Seis días después, Jesús tomó a Pedro, a Santiago y a su hermano Juan, y los llevó aparte a un monte elevado. Allí se transfiguró en presencia de ellos: su rostro resplandecía como el sol y sus vestiduras se volvieron blancas como la luz. De pronto se les aparecieron Moisés y Elías, hablando con Jesús. Pedro dijo a Jesús: «Señor, ¡qué bien estamos aquí! Si quieres, levantará aquí mismo tres carpas, una para ti, otra para Moisés y otra para Elías». Todavía estaba hablando, cuando una nube luminosa los cubrió con su sombra y se oyó una voz que decía desde la nube: «Este es mi Hijo muy querido, en quien tengo puesta mi predilección: escúchenlo». Al oír esto, los discípulos cayeron con el rostro en tierra, llenos de temor. Jesús se acercó a ellos, y tocándolos, les dijo: «Levántense, no tengan miedo». Cuando alzaron los ojos, no vieron a nadie más que a Jesús solo. (Mateo 17,1-8)

Ahora bien.

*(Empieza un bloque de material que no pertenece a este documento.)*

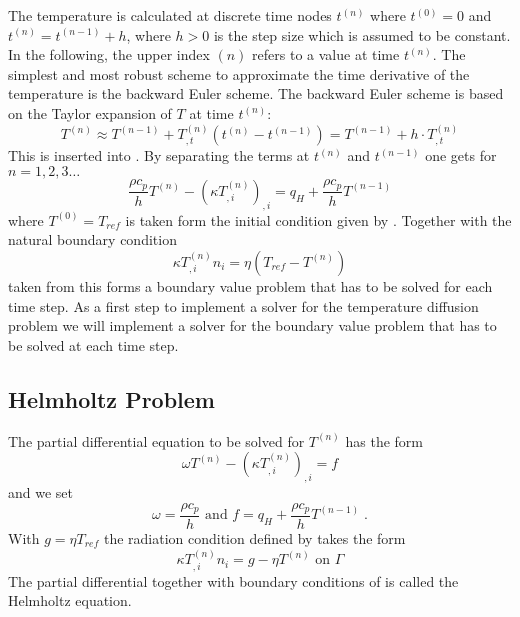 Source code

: The temperature is calculated at discrete time nodes $t^{(n)}$ where 
$t^{(0)}=0$ and $t^{(n)}=t^{(n-1)}+h$, where $h>0$ is the step size which is assumed to be constant.
In the following, the upper index ${(n)}$ refers to a value at time $t^{(n)}$.
The simplest and most robust scheme to approximate the time derivative of the
temperature is the backward Euler scheme.
The backward Euler scheme is based on the Taylor expansion of $T$ at time $t^{(n)}$:
\begin{equation}
T^{(n)}\approx T^{(n-1)}+T_{,t}^{(n)}(t^{(n)}-t^{(n-1)})
=T^{(n-1)} + h \cdot T_{,t}^{(n)}
\label{DIFFUSION TEMP EQ 6}
\end{equation}
This is inserted into . By separating the terms at
$t^{(n)}$ and $t^{(n-1)}$ one gets for $n=1,2,3\ldots$
\begin{equation}
\frac{\rho c_p}{h} T^{(n)} - (\kappa T^{(n)}_{,i})_{,i} = q_H +  \frac{\rho c_p}{h} T^{(n-1)}
\label{DIFFUSION TEMP EQ 7}
\end{equation}
where $T^{(0)}=T_{ref}$ is taken form the initial condition given by .
Together with the natural boundary condition 
\begin{equation}
 \kappa T_{,i}^{(n)} n_i = \eta (T_{ref}-T^{(n)}) 
\label{DIFFUSION TEMP EQ 2222}
\end{equation}
taken from  this forms a boundary value problem that
has to be solved for each time step. 
As a first step to implement a solver for the temperature diffusion problem we
will implement a solver for the boundary value problem that has to be solved
at each time step.

\subsection{\label{DIFFUSION HELM SEC}Helmholtz Problem}
The partial differential equation to be solved for $T^{(n)}$ has the form 
\begin{equation}
\omega T^{(n)} - (\kappa T^{(n)}_{,i})_{,i} = f
\label{DIFFUSION HELM EQ 1}
\end{equation}
and we set
\begin{equation}
\omega=\frac{\rho c_p}{h} \mbox{ and } f=q_H +\frac{\rho c_p}{h}T^{(n-1)} \;.
\label{DIFFUSION HELM EQ 1b}
\end{equation}
With $g=\eta T_{ref}$ the radiation condition defined by  takes the form 
\begin{equation}
    \kappa T^{(n)}_{,i} n_{i} = g - \eta T^{(n)}\text{ on $\Gamma$}
\label{DIFFUSION HELM EQ 2}
\end{equation}
The partial differential  together with boundary
conditions of  is called the Helmholtz equation.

En los tres relatos paralelos, al bajar del monte, Jesús y los tres discípulos se encuentran con otro episodio, extraño, terrible y embarazoso:

Cuando se reunieron con la multitud se le acercó un hombre y, cayendo de rodillas, le dijo: «Señor, ten piedad de mí hijo, que es epiléptico y está muy mal: frecuentemente cae en el fuego y también en el agua. Yo lo llevé a tus discípulos, pero no lo pudieron curar». Jesús respondió: «¡Generación incrédula y perversa! ¿Hasta cuándo estaré con ustedes? ¿Hasta cuándo tendré que soportarlos? Tráiganmelo aquí». Jesús increpó al demonio, y este salió del niño, que desde aquel momento, quedó curado. Los discípulos se acercaron entonces a Jesús y le preguntaron en privado: «¿Por qué nosotros no pudimos expulsarlo?». «Porque ustedes tienen poca fe», les dijo. (Mateo 17,14-20)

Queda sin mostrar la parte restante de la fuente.